_PROBLEM TO SOLVE_. In the entries below, find each line with the string "token" and copy it.

Source records:

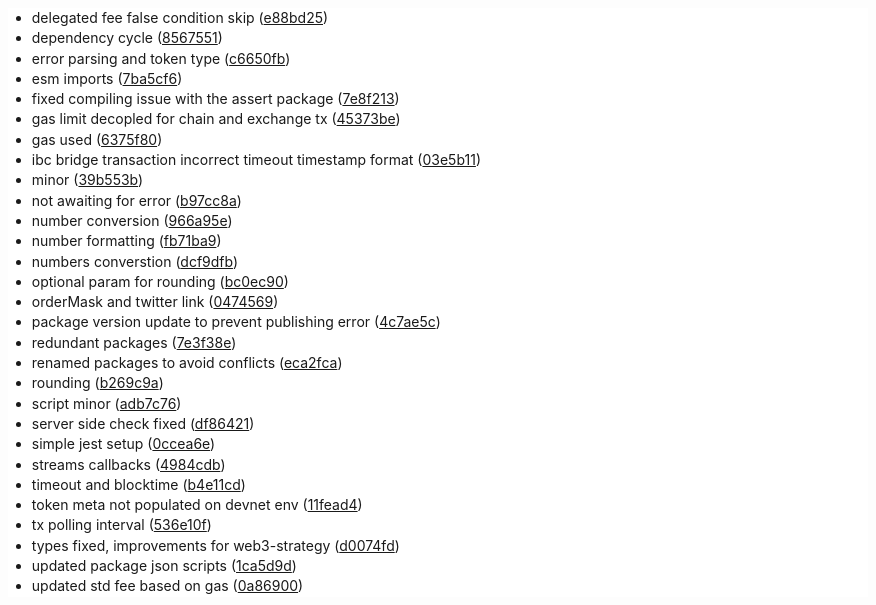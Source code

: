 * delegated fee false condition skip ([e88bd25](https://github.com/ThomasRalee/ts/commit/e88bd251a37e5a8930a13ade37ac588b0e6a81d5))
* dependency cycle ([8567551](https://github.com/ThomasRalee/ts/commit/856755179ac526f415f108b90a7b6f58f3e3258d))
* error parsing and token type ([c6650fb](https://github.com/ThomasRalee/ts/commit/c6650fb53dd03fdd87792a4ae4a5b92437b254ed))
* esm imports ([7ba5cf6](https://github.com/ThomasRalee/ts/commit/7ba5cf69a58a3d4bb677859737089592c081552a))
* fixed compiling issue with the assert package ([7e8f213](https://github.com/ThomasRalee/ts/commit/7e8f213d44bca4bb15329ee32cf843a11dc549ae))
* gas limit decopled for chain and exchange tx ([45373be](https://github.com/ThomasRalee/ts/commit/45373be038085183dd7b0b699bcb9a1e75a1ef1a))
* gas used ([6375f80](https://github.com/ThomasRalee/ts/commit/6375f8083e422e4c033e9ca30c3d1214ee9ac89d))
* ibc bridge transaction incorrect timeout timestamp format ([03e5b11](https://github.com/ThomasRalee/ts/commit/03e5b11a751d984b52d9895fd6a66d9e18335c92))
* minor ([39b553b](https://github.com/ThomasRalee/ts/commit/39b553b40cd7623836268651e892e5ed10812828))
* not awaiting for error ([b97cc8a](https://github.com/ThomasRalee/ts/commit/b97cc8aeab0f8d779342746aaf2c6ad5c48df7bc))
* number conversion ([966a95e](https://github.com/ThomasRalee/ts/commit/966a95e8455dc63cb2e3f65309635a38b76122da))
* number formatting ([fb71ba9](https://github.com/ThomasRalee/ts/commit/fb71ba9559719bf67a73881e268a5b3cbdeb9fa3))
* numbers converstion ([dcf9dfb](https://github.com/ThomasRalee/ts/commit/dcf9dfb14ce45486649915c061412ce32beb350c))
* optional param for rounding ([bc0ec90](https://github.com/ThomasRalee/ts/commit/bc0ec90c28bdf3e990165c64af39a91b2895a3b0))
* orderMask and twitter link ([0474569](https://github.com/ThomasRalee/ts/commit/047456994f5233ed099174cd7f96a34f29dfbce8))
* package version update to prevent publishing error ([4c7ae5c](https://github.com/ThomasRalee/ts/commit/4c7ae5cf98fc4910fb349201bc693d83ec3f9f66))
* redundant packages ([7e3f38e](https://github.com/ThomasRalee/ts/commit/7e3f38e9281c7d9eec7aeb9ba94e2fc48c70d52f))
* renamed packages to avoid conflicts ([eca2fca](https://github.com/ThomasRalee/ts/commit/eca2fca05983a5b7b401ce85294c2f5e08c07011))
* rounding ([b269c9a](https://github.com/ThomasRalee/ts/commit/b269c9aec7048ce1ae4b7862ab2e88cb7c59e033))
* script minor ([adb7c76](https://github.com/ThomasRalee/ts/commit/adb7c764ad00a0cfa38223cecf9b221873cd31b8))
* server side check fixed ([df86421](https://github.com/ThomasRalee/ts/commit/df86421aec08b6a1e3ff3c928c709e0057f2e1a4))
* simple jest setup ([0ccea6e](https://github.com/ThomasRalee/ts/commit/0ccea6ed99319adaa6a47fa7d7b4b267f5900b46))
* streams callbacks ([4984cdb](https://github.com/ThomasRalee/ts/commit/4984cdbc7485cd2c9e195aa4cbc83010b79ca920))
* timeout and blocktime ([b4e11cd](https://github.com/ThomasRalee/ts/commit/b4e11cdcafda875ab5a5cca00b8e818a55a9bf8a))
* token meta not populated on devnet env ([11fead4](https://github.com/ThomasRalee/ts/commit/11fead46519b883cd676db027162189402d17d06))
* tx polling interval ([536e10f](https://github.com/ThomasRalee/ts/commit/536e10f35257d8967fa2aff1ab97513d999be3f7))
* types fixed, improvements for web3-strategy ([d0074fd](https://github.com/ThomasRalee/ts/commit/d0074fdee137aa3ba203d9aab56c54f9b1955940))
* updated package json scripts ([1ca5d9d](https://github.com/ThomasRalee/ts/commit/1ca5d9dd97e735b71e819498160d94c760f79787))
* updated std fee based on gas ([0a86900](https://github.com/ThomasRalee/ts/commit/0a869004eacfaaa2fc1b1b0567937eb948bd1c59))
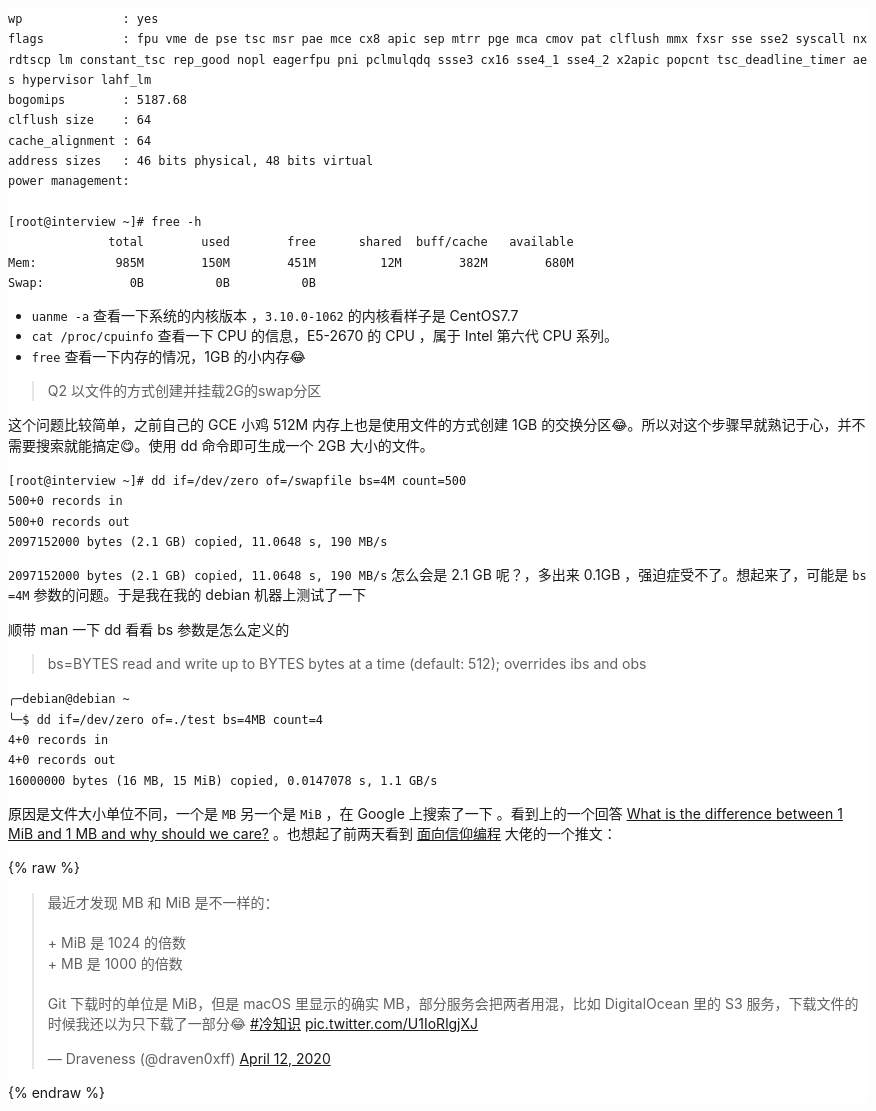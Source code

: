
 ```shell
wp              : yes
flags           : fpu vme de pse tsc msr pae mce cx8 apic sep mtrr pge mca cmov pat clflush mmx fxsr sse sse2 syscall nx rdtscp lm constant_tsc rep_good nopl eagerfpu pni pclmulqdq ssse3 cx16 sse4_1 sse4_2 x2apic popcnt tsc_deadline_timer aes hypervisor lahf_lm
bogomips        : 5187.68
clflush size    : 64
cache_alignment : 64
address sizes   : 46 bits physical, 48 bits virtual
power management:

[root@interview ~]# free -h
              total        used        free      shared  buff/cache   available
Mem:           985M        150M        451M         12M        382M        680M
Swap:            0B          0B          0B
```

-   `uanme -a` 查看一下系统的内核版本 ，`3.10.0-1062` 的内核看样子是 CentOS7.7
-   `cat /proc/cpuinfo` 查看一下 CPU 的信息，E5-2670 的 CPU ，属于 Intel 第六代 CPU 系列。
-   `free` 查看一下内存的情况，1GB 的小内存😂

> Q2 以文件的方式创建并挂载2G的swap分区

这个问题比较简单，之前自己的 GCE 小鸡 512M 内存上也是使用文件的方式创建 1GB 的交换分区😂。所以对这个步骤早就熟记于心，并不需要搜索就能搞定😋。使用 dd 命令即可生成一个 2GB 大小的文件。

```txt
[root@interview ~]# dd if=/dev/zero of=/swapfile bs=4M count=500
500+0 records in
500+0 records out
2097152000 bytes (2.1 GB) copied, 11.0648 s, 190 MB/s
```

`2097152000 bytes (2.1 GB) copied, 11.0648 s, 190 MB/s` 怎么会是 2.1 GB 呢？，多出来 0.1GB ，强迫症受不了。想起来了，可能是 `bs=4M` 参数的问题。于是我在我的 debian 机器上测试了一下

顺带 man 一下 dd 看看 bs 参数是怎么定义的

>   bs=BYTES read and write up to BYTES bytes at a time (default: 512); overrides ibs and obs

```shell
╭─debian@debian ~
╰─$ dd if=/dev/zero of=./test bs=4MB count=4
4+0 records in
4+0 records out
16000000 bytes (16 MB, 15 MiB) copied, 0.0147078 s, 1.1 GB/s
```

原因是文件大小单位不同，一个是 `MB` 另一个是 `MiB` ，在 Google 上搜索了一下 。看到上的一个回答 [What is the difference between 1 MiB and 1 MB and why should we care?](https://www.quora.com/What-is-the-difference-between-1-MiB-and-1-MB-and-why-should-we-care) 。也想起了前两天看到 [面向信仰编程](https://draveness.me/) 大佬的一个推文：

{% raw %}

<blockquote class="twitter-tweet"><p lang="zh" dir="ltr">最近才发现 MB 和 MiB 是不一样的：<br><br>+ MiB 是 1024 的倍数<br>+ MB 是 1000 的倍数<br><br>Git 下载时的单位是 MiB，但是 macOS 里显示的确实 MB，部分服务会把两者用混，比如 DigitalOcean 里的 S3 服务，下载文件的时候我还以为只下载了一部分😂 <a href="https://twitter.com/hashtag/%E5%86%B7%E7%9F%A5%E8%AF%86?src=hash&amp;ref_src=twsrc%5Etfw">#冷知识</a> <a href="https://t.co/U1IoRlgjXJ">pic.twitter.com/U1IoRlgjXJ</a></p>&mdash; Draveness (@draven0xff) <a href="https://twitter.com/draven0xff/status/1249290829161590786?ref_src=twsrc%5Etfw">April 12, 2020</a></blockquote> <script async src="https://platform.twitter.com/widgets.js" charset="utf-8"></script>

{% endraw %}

_RESPONSE_.
* error parsing and token type ([c6650fb](https://github.com/ThomasRalee/ts/commit/c6650fb53dd03fdd87792a4ae4a5b92437b254ed))
* token meta not populated on devnet env ([11fead4](https://github.com/ThomasRalee/ts/commit/11fead46519b883cd676db027162189402d17d06))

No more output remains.